On the face of it, taxi apps sound less exciting than other technologies praised by Son, such as robotics or computational biology. But Son believes autonomous cars will reshape transport. Hence a recent $5 billion investment in China’s Didi Chuxing, plus stakes in India’s Ola, Singapore’s Grab and Brazil’s 99.

The outlay would be enormous - but Son needs megadeals to feed his $93 billion-plus Vision Fund. And Uber’s recent disarray may have convinced him he can haggle over the price. SoftBank might buy $1 billion of stock from Uber itself, in line with its last $68 billion valuation, and the rest from existing shareholders at a 30 percent-plus discount, the WSJ says. But that still places a high valuation on Uber, testifying to Son’s optimism.
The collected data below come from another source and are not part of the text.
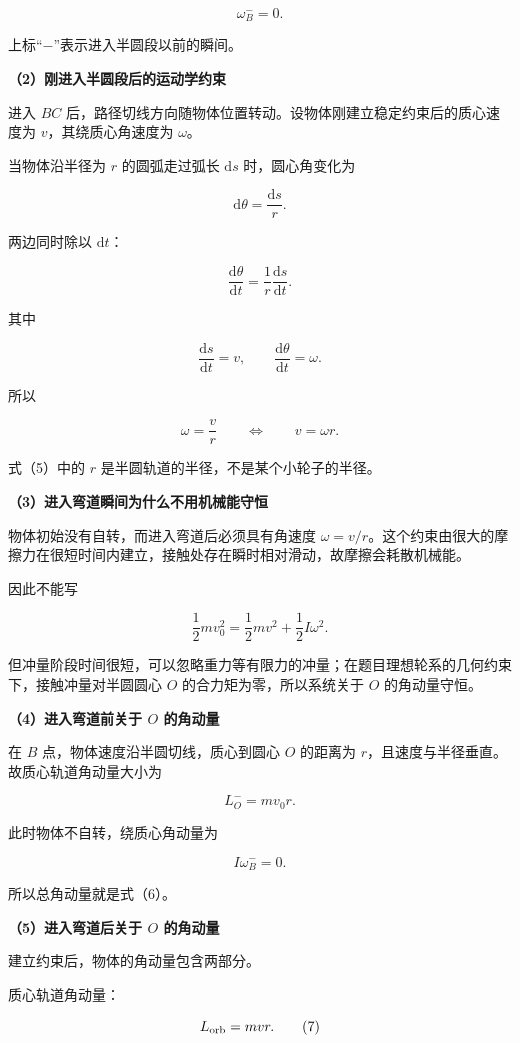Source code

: \documentclass[12pt,a4paper,UTF8]{ctexart}
\begin{document}
\[
\omega_B^-=0.
\tag{2}
\]

上标``\(-\)''表示进入半圆段以前的瞬间。

\textbf{（2）刚进入半圆段后的运动学约束}

进入 \(BC\)
后，路径切线方向随物体位置转动。设物体刚建立稳定约束后的质心速度为
\(v\)，其绕质心角速度为 \(\omega\)。

当物体沿半径为 \(r\) 的圆弧走过弧长 \(\mathrm ds\) 时，圆心角变化为

\[
\mathrm d\theta=\frac{\mathrm ds}{r}.
\tag{3}
\]

两边同时除以 \(\mathrm dt\)：

\[
\frac{\mathrm d\theta}{\mathrm dt}
=\frac1r\frac{\mathrm ds}{\mathrm dt}.
\tag{4}
\]

其中

\[
\frac{\mathrm ds}{\mathrm dt}=v,
\qquad
\frac{\mathrm d\theta}{\mathrm dt}=\omega.
\]

所以

\[
\boxed{\omega=\frac vr}
\qquad\Longleftrightarrow\qquad
\boxed{v=\omega r}.
\tag{5}
\]

式（5）中的 \(r\) 是半圆轨道的半径，不是某个小轮子的半径。

\textbf{（3）进入弯道瞬间为什么不用机械能守恒}

物体初始没有自转，而进入弯道后必须具有角速度
\(\omega=v/r\)。这个约束由很大的摩擦力在很短时间内建立，接触处存在瞬时相对滑动，故摩擦会耗散机械能。

因此不能写

\[
\frac12mv_0^2
=\frac12mv^2+\frac12I\omega^2.
\]

但冲量阶段时间很短，可以忽略重力等有限力的冲量；在题目理想轮系的几何约束下，接触冲量对半圆圆心
\(O\) 的合力矩为零，所以系统关于 \(O\) 的角动量守恒。

\textbf{（4）进入弯道前关于 \(O\) 的角动量}

在 \(B\) 点，物体速度沿半圆切线，质心到圆心 \(O\) 的距离为
\(r\)，且速度与半径垂直。故质心轨道角动量大小为

\[
L_O^-=m v_0 r.
\tag{6}
\]

此时物体不自转，绕质心角动量为

\[
I\omega_B^-=0.
\]

所以总角动量就是式（6）。

\textbf{（5）进入弯道后关于 \(O\) 的角动量}

建立约束后，物体的角动量包含两部分。

质心轨道角动量：

\[
L_{\rm orb}=mvr.
\tag{7}
\]
\end{document}
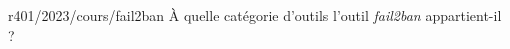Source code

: \begin{question}{r401/2023/cours/fail2ban}
  À quelle catégorie d'outils l'outil {\em fail2ban} appartient-il ?
  \begin{reponseshoriz}
  \end{reponseshoriz}
\end{question}
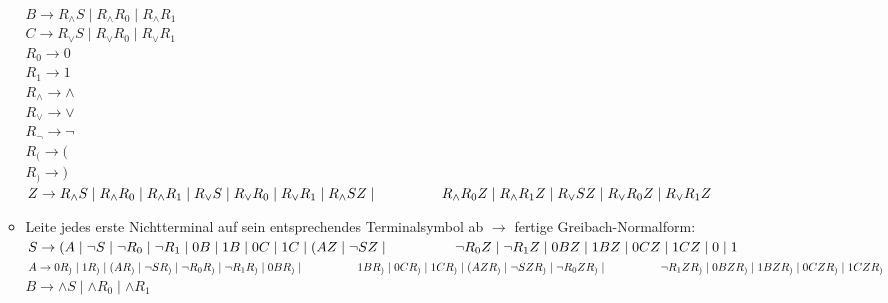 \documentclass[11pt]{article}
\begin{document}
\begin{enumerate}
\begin{itemize}
\\\hspace*{6mm} $B \rightarrow R_{\wedge} S \mid R_{\wedge}R_{0} \mid R_{\wedge}R_{1}$
\\\hspace*{6mm} $C \rightarrow R_{\vee} S \mid R_{\vee}R_{0} \mid R_{\vee}R_{1}$
\\\hspace*{6mm} $R_{0} \rightarrow 0$
\\\hspace*{6mm} $R_{1} \rightarrow 1$
\\\hspace*{6mm} $R_{\wedge} \rightarrow \wedge$
\\\hspace*{6mm} $R_{\vee} \rightarrow \vee$
\\\hspace*{6mm} $R_{\neg} \rightarrow \neg$
\\\hspace*{6mm} $R_{(} \rightarrow ($
\\\hspace*{6mm} $R_{)} \rightarrow )$
\\\hspace*{6mm} $Z \rightarrow R_{\wedge} S \mid R_{\wedge}R_{0} \mid R_{\wedge}R_{1} \mid R_{\vee} S \mid R_{\vee}R_{0} \mid R_{\vee}R_{1} \mid R_{\wedge} SZ \mid \hspace*{16mm}R_{\wedge}R_{0}Z \mid R_{\wedge}R_{1}Z \mid R_{\vee} SZ \mid R_{\vee}R_{0}Z \mid R_{\vee}R_{1}Z$
\item Leite jedes erste Nichtterminal auf sein entsprechendes Terminalsymbol ab $\rightarrow$ fertige Greibach-Normalform:
\\\hspace*{6mm} $S \rightarrow (A\mid \neg S \mid \neg R_{0} \mid \neg R_{1} \mid 0B \mid 1B \mid 0 C \mid 1C \mid (AZ \mid \neg SZ \mid \hspace*{16,5mm} \neg R_{0}Z \mid \neg R_{1}Z \mid 0BZ \mid 1BZ \mid  0 CZ \mid 1 CZ\mid 0\mid 1$
\\\hspace*{6mm} $A \rightarrow 0R_{)}\mid 1R_{)}\mid (AR_{)}\mid \neg SR_{)} \mid \neg R_{0}R_{)} \mid \neg R_{1}R_{)} \mid 0BR_{)} \mid \hspace*{16,5mm} 1BR_{)} \mid 0 CR_{)} \mid 1CR_{)} \mid (AZR_{)} \mid \neg SZR_{)} \mid \neg R_{0}ZR_{)} \mid \hspace*{16,5mm}\neg R_{1}ZR_{)} \mid 0BZR_{)} \mid 1BZR_{)} \mid 0 CZR_{)} \mid 1CZR_{)}$
\\\hspace*{6mm} $B \rightarrow \wedge S \mid \wedge R_{0} \mid \wedge R_{1}$

\end{itemize}
\end{enumerate}
\end{document}
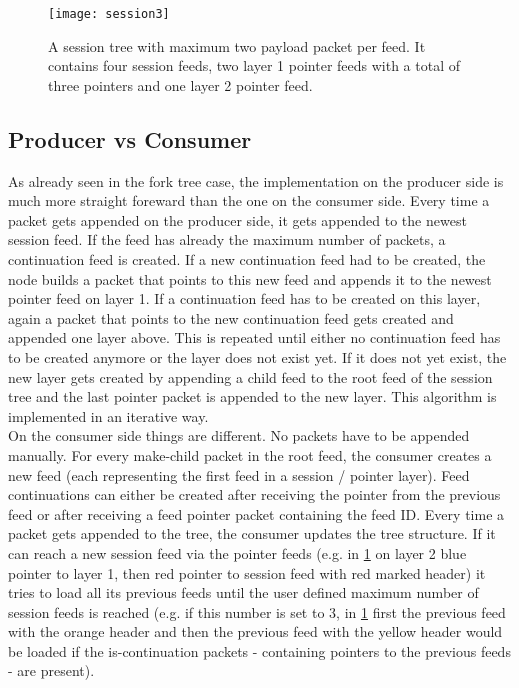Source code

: \begin{figure}
\centering
\texttt{[image: session3]}
\caption{A session tree with maximum two payload packet per feed. It contains four session feeds, two layer 1 pointer feeds with a total of three pointers and one layer 2 pointer feed.}
\label{fig:session3}
\end{figure}



\subsection{Producer vs Consumer}
As already seen in the fork tree case, the implementation on the producer side is much more straight foreward than the one on the consumer side. Every time a packet gets appended on the producer side, it gets appended to the newest session feed. If the feed has already the maximum number of packets, a continuation feed is created. If a new continuation feed had to be created, the node builds a packet that points to this new feed and appends it to the newest pointer feed on layer 1. If a continuation feed has to be created on this layer, again a packet that points to the new continuation feed gets created and appended one layer above. This is repeated until either no continuation feed has to be created anymore or the layer does not exist yet. If it does not yet exist, the new layer gets created by appending a child feed to the root feed of the session tree and the last pointer packet is appended to the new layer. This algorithm is implemented in an iterative way. \\
On the consumer side things are different. No packets have to be appended manually. For every make-child packet in the root feed, the consumer creates a new feed (each representing the first feed in a session / pointer layer). Feed continuations can either be created after receiving the pointer from the previous feed or after receiving a feed pointer packet containing the feed ID. Every time a packet gets appended to the tree, the consumer updates the tree structure. If it can reach a new session feed via the pointer feeds (e.g. in \cref{fig:session3} on layer 2 blue pointer to layer 1, then red pointer to session feed with red marked header) it tries to load all its previous feeds until the user defined maximum number of session feeds is reached (e.g. if this number is set to 3, in \cref{fig:session3} first the previous feed with the orange header and then the previous feed with the yellow header would be loaded if the is-continuation packets - containing pointers to the previous feeds - are present). \\
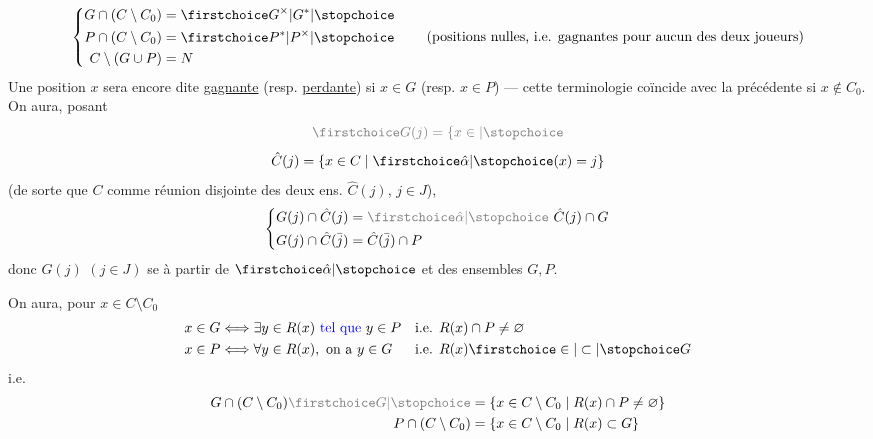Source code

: \[
\left\{\begin{aligned}
G\cap(C\setminus C_0)&=\unsure{G^\times|G^*}\\
P\cap(C\setminus C_0)&=\unsure{P^*|P^\times}\\
C\setminus(G\cup P)&=N
\end{aligned}\right.
\qquad\text{(positions nulles, i.e. gagnantes pour aucun des deux joueurs)}
\]
Une position $x$ sera encore dite \uline{gagnante} (resp. \uline{perdante}) si $x\in G$ (resp. $x\in P$) --- cette terminologie coïncide avec la précédente si $x\notin C_0$. On aura, posant
\[
\deleted{\unsure{G(j)=\{x\in}}
\]
\[
\hat C(j)=\{x\in C\mid\unsure{\hat\alpha}(x)=j\}
\]
(de sorte que $C$  comme réunion disjointe des deux ens. $\hat C(j)$, $j\in J$),
\[
\left\{\begin{aligned}
G(j)\cap\hat C(j)&=\deleted{\unsure{\hat\alpha}}\ \hat C(j)\cap G\\
G(j)\cap\hat C(\bar j)&=\hat C(\bar j)\cap P
\end{aligned}\right.
\]
donc  $G(j)$ $(j\in J)$ se  à partir de $\unsure{\hat\alpha}$ et des ensembles $G,P$.

On aura, pour $x\in C\setminus C_0$
\[
\begin{aligned}
x\in G&\Longleftrightarrow\exists y\in R(x)\ \inserted{\text{tel que}}\ y\in P
&&\text{i.e. }R(x)\cap P\ne\varnothing\\
x\in P&\Longleftrightarrow\forall y\in R(x),\ \text{on a }y\in G
&&\text{i.e. }R(x)\unsure{\in|\subset}G
\end{aligned}
\]
i.e.
\[
\begin{aligned}
G\cap(C\setminus C_0)\deleted{\unsure{G}}&=\{x\in C\setminus C_0\mid R(x)\cap P\ne\varnothing\}\\
P\cap(C\setminus C_0)&=\{x\in C\setminus C_0\mid R(x)\subset G\}
\end{aligned}
\]

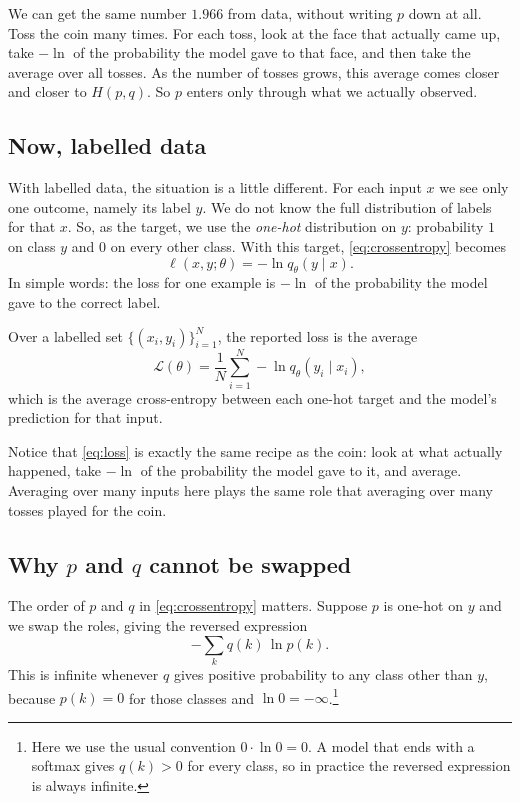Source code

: \documentclass[12pt]{article}
\begin{document}
We can get the same number $1.966$ from data, without writing $p$ down
at all. Toss the coin many times. For each toss, look at the face that
actually came up, take $-\ln$ of the probability the model gave to that
face, and then take the average over all tosses. As the number of
tosses grows, this average comes closer and closer to $H(p, q)$. So
$p$ enters only through what we actually observed.

\subsection*{Now, labelled data}

With labelled data, the situation is a little different. For each input
$x$ we see only one outcome, namely its label $y$. We do not know the
full distribution of labels for that $x$. So, as the target, we use the
\emph{one-hot} distribution on $y$: probability $1$ on class $y$ and
$0$ on every other class. With this target, \eqref{eq:crossentropy}
becomes
\begin{equation}
  \ell(x, y; \theta) = -\ln q_\theta(y \mid x).
  \label{eq:perexample}
\end{equation}
In simple words: the loss for one example is $-\ln$ of the probability
the model gave to the correct label.

Over a labelled set $\{(x_i, y_i)\}_{i=1}^{N}$, the reported loss is
the average
\begin{equation}
  \mathcal{L}(\theta)
  = \frac{1}{N} \sum_{i=1}^{N} -\ln q_\theta(y_i \mid x_i),
  \label{eq:loss}
\end{equation}
which is the average cross-entropy between each one-hot target and the
model's prediction for that input.

Notice that \eqref{eq:loss} is exactly the same recipe as the coin:
look at what actually happened, take $-\ln$ of the probability the
model gave to it, and average. Averaging over many inputs here plays
the same role that averaging over many tosses played for the coin.

\subsection*{Why $p$ and $q$ cannot be swapped}

The order of $p$ and $q$ in \eqref{eq:crossentropy} matters. Suppose
$p$ is one-hot on $y$ and we swap the roles, giving the reversed
expression
\begin{equation}
  -\sum_{k} q(k)\,\ln p(k).
  \label{eq:reversed}
\end{equation}
This is infinite whenever $q$ gives positive probability to any class
other than $y$, because $p(k) = 0$ for those classes and
$\ln 0 = -\infty$.\footnote{Here we use the usual convention $0 \cdot \ln 0 = 0$.
A model that ends with a softmax gives $q(k) > 0$ for every class, so
in practice the reversed expression is always infinite.}
\end{document}
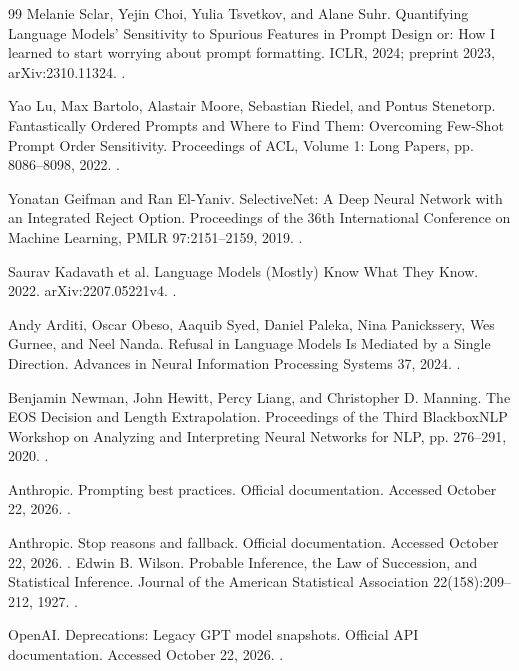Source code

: \begin{thebibliography}{99}
Melanie Sclar, Yejin Choi, Yulia Tsvetkov, and Alane Suhr. Quantifying Language Models' Sensitivity to Spurious Features in Prompt Design or: How I learned to start worrying about prompt formatting. ICLR, 2024; preprint 2023, arXiv:2310.11324. .

Yao Lu, Max Bartolo, Alastair Moore, Sebastian Riedel, and Pontus Stenetorp. Fantastically Ordered Prompts and Where to Find Them: Overcoming Few-Shot Prompt Order Sensitivity. Proceedings of ACL, Volume 1: Long Papers, pp. 8086--8098, 2022. .

Yonatan Geifman and Ran El-Yaniv. SelectiveNet: A Deep Neural Network with an Integrated Reject Option. Proceedings of the 36th International Conference on Machine Learning, PMLR 97:2151--2159, 2019. .

Saurav Kadavath et al. Language Models (Mostly) Know What They Know. 2022. arXiv:2207.05221v4. .

Andy Arditi, Oscar Obeso, Aaquib Syed, Daniel Paleka, Nina Panickssery, Wes Gurnee, and Neel Nanda. Refusal in Language Models Is Mediated by a Single Direction. Advances in Neural Information Processing Systems 37, 2024. .

Benjamin Newman, John Hewitt, Percy Liang, and Christopher D. Manning. The EOS Decision and Length Extrapolation. Proceedings of the Third BlackboxNLP Workshop on Analyzing and Interpreting Neural Networks for NLP, pp. 276--291, 2020. .

Anthropic. Prompting best practices. Official documentation. Accessed October 22, 2026. .

Anthropic. Stop reasons and fallback. Official documentation. Accessed October 22, 2026. .
Edwin B. Wilson. Probable Inference, the Law of Succession, and Statistical Inference. Journal of the American Statistical Association 22(158):209--212, 1927. .

OpenAI. Deprecations: Legacy GPT model snapshots. Official API documentation. Accessed October 22, 2026. .
\end{thebibliography}
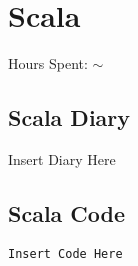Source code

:\documentclass{report}
\begin{document}
\section*{Scala}
Hours Spent: $\sim$
\subsection*{Scala Diary}
Insert Diary Here

\subsection*{Scala Code}
\begin{lstlisting}
Insert Code Here
\end{lstlisting}
\end{document}
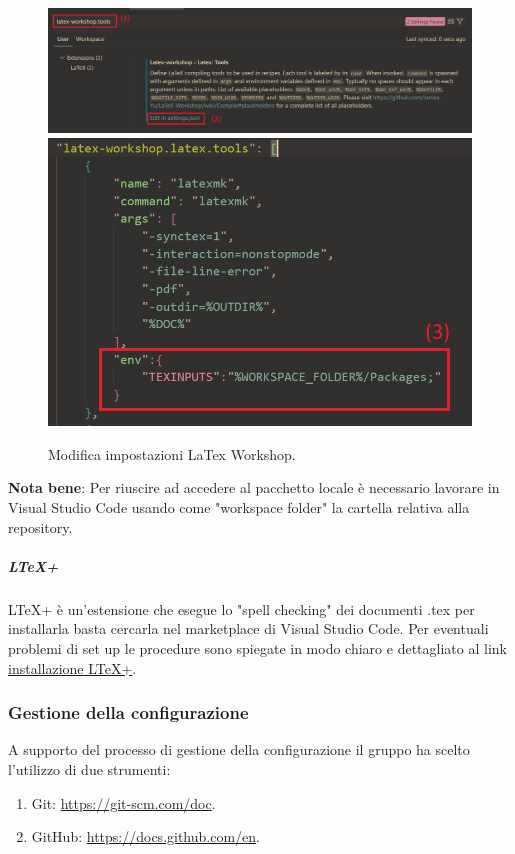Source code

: \begin{figure}[H]
    \center
    \includegraphics[scale=0.4]{Sezioni/ProcessiDiSupporto/Immagini/texinputs_setup.png}
    \includegraphics[]{Sezioni/ProcessiDiSupporto/Immagini/texinputs_setup_json.jpg}
    \caption{Modifica impostazioni LaTex Workshop.}
    \label{fig:texinputs}
\end{figure}
\textbf{Nota bene}: Per riuscire ad accedere al pacchetto locale è necessario lavorare in Visual Studio Code usando come "workspace folder" la cartella relativa alla repository.

\subparagraph{LTeX+}
LTeX+ è un'estensione che esegue lo "spell checking" dei documenti .tex per installarla basta cercarla nel marketplace di Visual Studio Code.
Per eventuali problemi di set up le procedure sono spiegate in modo chiaro e dettagliato al link \href{https://ltex-plus.github.io/ltex-plus/vscode-ltex-plus/setting-scopes-files.html}{installazione LTeX+}.

\subsubsection{Gestione della configurazione}
A supporto del processo di gestione della configurazione il gruppo ha scelto l'utilizzo di due strumenti:
\begin{enumerate}
    \item Git: \href{https://git-scm.com/doc}{https://git-scm.com/doc}.
    \item GitHub: \href{https://docs.github.com/en}{https://docs.github.com/en}.
\end{enumerate}

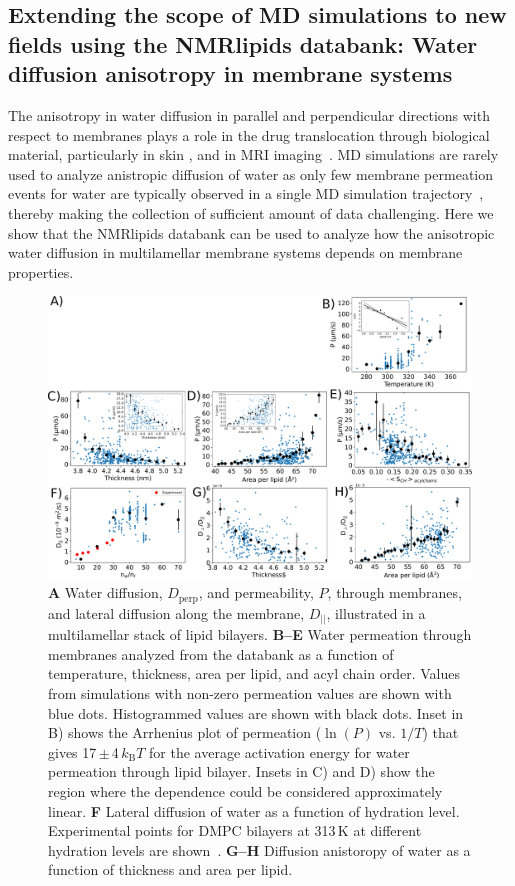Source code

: \documentclass[fleqn,10pt]{wlscirep}
\begin{document}
\subsection{Extending the scope of MD simulations to new fields using the NMRlipids databank: Water diffusion anisotropy in membrane systems}
The anisotropy in water diffusion in parallel and perpendicular directions with respect to membranes plays a role in the drug translocation through biological material, particularly in skin \cite{hansen13,wen18,nitsche19,roberts21}, and in MRI imaging~\cite{topgaard20}. MD simulations are rarely used to analyze anistropic diffusion of water as only few membrane permeation events for water are typically observed in a single MD simulation trajectory~\cite{venable19,camilo2022}, thereby making the collection of sufficient amount of data challenging. Here we show that the NMRlipids databank can be used to analyze how the anisotropic water diffusion in multilamellar membrane systems depends on membrane properties. 

\begin{figure}[tb]
    \centering
    \includegraphics[width=\linewidth]{Figures/permeation2.pdf}
    \caption{\textbf{A} Water diffusion, $D_\mathrm{perp}$, and permeability, $P$, through membranes, and lateral diffusion along the membrane, $D_{||}$, illustrated in a multilamellar stack of lipid bilayers. 
    \textbf{B--E} Water permeation through membranes analyzed from the databank as a function of temperature, thickness, area per lipid, and acyl chain order. Values from simulations with non-zero permeation values are shown with blue dots. Histogrammed values are shown with black dots. Inset in B) shows the Arrhenius plot of permeation ($\ln(P)$ vs. $1/T$) that gives 17\,$\pm$\,4\,$k_\mathrm{B}T$ for the average activation energy for water permeation through lipid bilayer. Insets in C) and D) show the region where the dependence could be considered approximately linear.
    \textbf{F} Lateral diffusion of water as a function of hydration level. Experimental points for DMPC bilayers at 313\,K at different hydration levels are shown~\cite{rudakova04}.
    \textbf{G--H} Diffusion anistoropy of water as a function of thickness and area per lipid. }
    \label{fig:permeability}
\end{figure}
\end{document}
In the best-case scenario, the market expands as private car ownership shrinks. Uber could have major market power in buying fleets of vehicles, and in setting prices for riders, while steering around the cost of human drivers. Son could also help damp competition between his fleet of investees, and push for consolidation. Or Uber could simply entrench itself as a valuable platform for hiring cabs, ordering takeaway, making payments, and other services, even if autonomous cars are slow to arrive.

All that said, this would still be very bold. Uber remains heavily loss-making, despite its global brand heft, and it is not yet obvious how much demand would remain after unsustainable subsidies are removed.

A lot must go right to turn this into a blockbuster deal. Say the overall in-price equates to a $50 billion valuation. Making a 44 percent annualised “internal rate of return”, in line with SoftBank’s previous hits, would require Uber to be worth $310 billion in five years. That will require more than a tune-up by new Uber boss Dara Khosrowshahi.